The aircraft wheels touched down on the runway with a bump and a screech and moments later they were taxiing on to the apron in front of the hangar, followed by the jeep that had brought Claudia and the rest of the crew in from the far side of the field.

He lowered himself through the door, taking care to put his weight on his right leg first and by the time he had turned Claudia had taken off the helmet and goggles and her hair was flying about her face. Even with a slightly swollen lip and a graze beneath her left eye she looked incredibly beautiful as she held the flirtatious film crew at bay with an easy grace.

He was impressed.

He really hated having to admit it, but he was seriously impressed by her composure. He’d seen grown men throw up, cry even, with relief that it was over. That they were still alive.

Then she saw him and her smile faded to be replaced with a tiny frown as he stepped forward to help her down. After a moment’s hesitation she put her hands on his shoulders and he gripped her waist. It fitted comfortably between his hands and as he lifted her, her hair swung forward enfolding him in some faint exotic scent that mingled with the everyday scents of clean fresh air and bruised grass that clung to her jumpsuit.

She was tall for a woman, no featherweight as she hung momentarily above him, yet he would rather have held her than let her go. And when he set her down, his hands remained at her waist.

She didn’t move but remained perfectly still within the circle of his arms, that tiny frown still puckering the wide space between her eyes and without thinking, Gabriel MacIntyre bent and kissed her.

Her mouth tasted the way he knew it would, honeypot sweet, seductively so and he had a momentary sense that quite suddenly everything was right with the world.
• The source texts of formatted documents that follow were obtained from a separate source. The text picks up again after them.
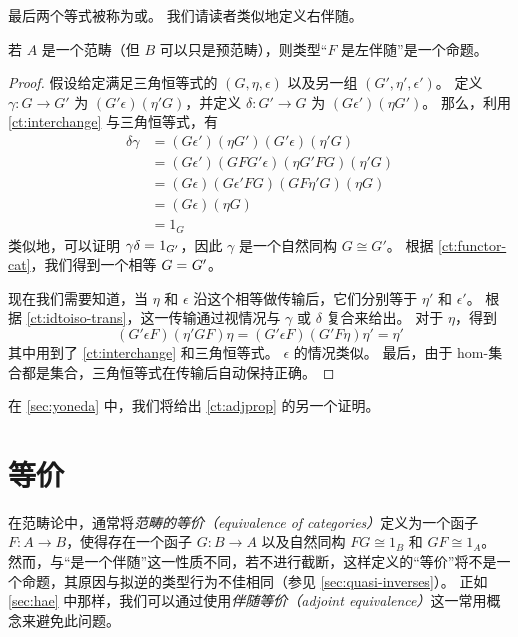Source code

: 最后两个等式被称为或。
我们请读者类似地定义右伴随。

\begin{lem}\label{ct:adjprop}
  若 $A$ 是一个范畴（但 $B$ 可以只是预范畴），则类型``$F$ 是左伴随''是一个命题。
\end{lem}

\begin{proof}
  假设给定满足三角恒等式的 $(G,\eta,\epsilon)$ 以及另一组 $(G',\eta',\epsilon')$。
  定义 $\gamma:G\to G'$ 为 $(G'\epsilon)(\eta' G)$，并定义 $\delta:G'\to G$ 为 $(G\epsilon')(\eta G')$。
  那么，利用 \cref{ct:interchange} 与三角恒等式，有
  \begin{align*}
    \delta\gamma &=
    (G\epsilon')(\eta G')(G'\epsilon)(\eta'G)\\
    &= (G\epsilon')(G F G'\epsilon)(\eta G' F G)(\eta'G)\\
    &= (G\epsilon)(G\epsilon'FG)(G F \eta' G)(\eta G)\\
    &= (G\epsilon)(\eta G)\\
    &= 1_G
  \end{align*}
  类似地，可以证明 $\id{\gamma\delta}{1_{G'}}$，因此 $\gamma$ 是一个自然同构 $G\cong G'$。
  根据 \cref{ct:functor-cat}，我们得到一个相等 $\id G {G'}$。

  现在我们需要知道，当 $\eta$ 和 $\epsilon$ 沿这个相等做传输后，它们分别等于 $\eta'$ 和 $\epsilon'$。
  根据 \cref{ct:idtoiso-trans}，这一传输通过视情况与 $\gamma$ 或 $\delta$ 复合来给出。
  对于 $\eta$，得到
  \begin{equation*}
    (G'\epsilon F)(\eta'GF)\eta
    = (G'\epsilon F)(G'F\eta)\eta'
    = \eta'
  \end{equation*}
  其中用到了 \cref{ct:interchange} 和三角恒等式。
  $\epsilon$ 的情况类似。
  最后，由于 hom-集合都是集合，三角恒等式在传输后自动保持正确。
\end{proof}

在 \cref{sec:yoneda} 中，我们将给出 \cref{ct:adjprop} 的另一个证明。

\section{等价}
\label{sec:equivalences}

在范畴论中，通常将\emph{范畴的等价（equivalence of categories）}定义为一个函子 $F:A\to B$，使得存在一个函子 $G:B\to A$ 以及自然同构 $F G \cong 1_B$ 和 $G F \cong 1_A$。
然而，与``是一个伴随''这一性质不同，若不进行截断，这样定义的``等价''将不是一个命题，其原因与拟逆的类型行为不佳相同（参见 \cref{sec:quasi-inverses}）。
正如 \cref{sec:hae} 中那样，我们可以通过使用\emph{伴随等价（adjoint equivalence）}这一常用概念来避免此问题。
Then she stepped back, raised her hand and slapped him. Hard.

For a moment nobody moved. Then one of the camera men grinned at him. ‘Don’t worry mate, for a small consideration we’ll edit that bit out.’

 

 

CHAPTER TWO

 

GABRIEL MacIntyre’s cornflower blue eyes darkened. It was like a shadow crossing the sun and Claudia, heart pounding from an adrenalin rush that sent her blood zinging through her veins, saw it and was glad.